Arable

Tractor

Around 30% of the UK’s countryside is dedicated to the production of crops – arable farming. Dove Farm is a mixed farm, which means we rear livestock as well as growing around 300 acres of cereal crops. Wheat, barley, oilseed rape, oats and beans are grown on a rotational basis, so as not to strip the ground of vital nutrients.

We do apply fertilisers, fungicides and pesticides, but keep their use to a minimum. In fact, agricultural chemicals are applied at a weaker dilution, than many garden products bought every weekend by the general public at their local garden centre.

There are, of course, strict guidelines to follow in crop management, as well as the farmer’s own professional responsibility. There is no doubt that the way in which cropped land is managed by farmers has big implications for birds and other wildlife. We have committed to a countryside stewardship scheme across the arable ground. We are now in year three of the scheme, and it is bringing visible benefits to the landscape and the diversity of wildlife it supports.

Combine Harvester

Most cereals are sown in the autumn. This is always a nailbiting time, as there is such a short window of weather opportunity, between harvest and the onset of colder, wetter weather. Farmers always hope for a good mild spring, with plenty of sunshine and rain to boost the young crops. Even better, is a long hot summer, to give plenty of time to combine dry crops and bale up the straw. As you might imagine, the reality is very different, and every year brings its own disasters, from over-active slugs to non-stop rainy summers. As a general rule, blood pressure rises as the ripened crops get wetter!

Some of our cereals are used for animal feeds, some goes for milling, and now a small proportion goes for processing into biodiesel or bioethanol. These are blended with conventional petroleum products, to create a ‘greener fuel’.

Tractor & Trailer

Perhaps government support for sustainable energy will strengthen in the near future, helping to lower processing costs, and lower duty on the end product.

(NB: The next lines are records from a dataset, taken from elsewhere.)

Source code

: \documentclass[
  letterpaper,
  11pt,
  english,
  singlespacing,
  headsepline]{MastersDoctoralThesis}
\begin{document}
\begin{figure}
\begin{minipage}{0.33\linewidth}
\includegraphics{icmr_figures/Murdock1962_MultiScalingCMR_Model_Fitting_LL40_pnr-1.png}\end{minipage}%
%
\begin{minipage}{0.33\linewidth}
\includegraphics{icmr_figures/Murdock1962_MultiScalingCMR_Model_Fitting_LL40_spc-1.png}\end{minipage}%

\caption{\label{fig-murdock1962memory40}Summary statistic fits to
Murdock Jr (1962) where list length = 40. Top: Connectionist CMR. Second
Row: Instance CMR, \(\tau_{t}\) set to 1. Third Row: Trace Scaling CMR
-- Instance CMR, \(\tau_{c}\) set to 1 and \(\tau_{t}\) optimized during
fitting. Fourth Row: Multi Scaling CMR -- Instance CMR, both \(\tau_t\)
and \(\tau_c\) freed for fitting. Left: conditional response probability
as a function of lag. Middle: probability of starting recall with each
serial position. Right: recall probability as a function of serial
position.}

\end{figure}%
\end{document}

The ideal scenario would then be for UK agriculture, to make a significant contribution to European sustainable energy needs.

Unfortunately, it is not quite so simple. Palm oil, which is cheaper to buy in – serves short term, localised targets in achieving greener fuels, but in the process, worldwide CO2 emissions go up, as more rainforest is cleared, in order to produce more palm oil… green energy may not always be as green as it first appears.

The situation for UK farmers then, rather than being a simple question of supply and demand, includes a generous helping of world politics too.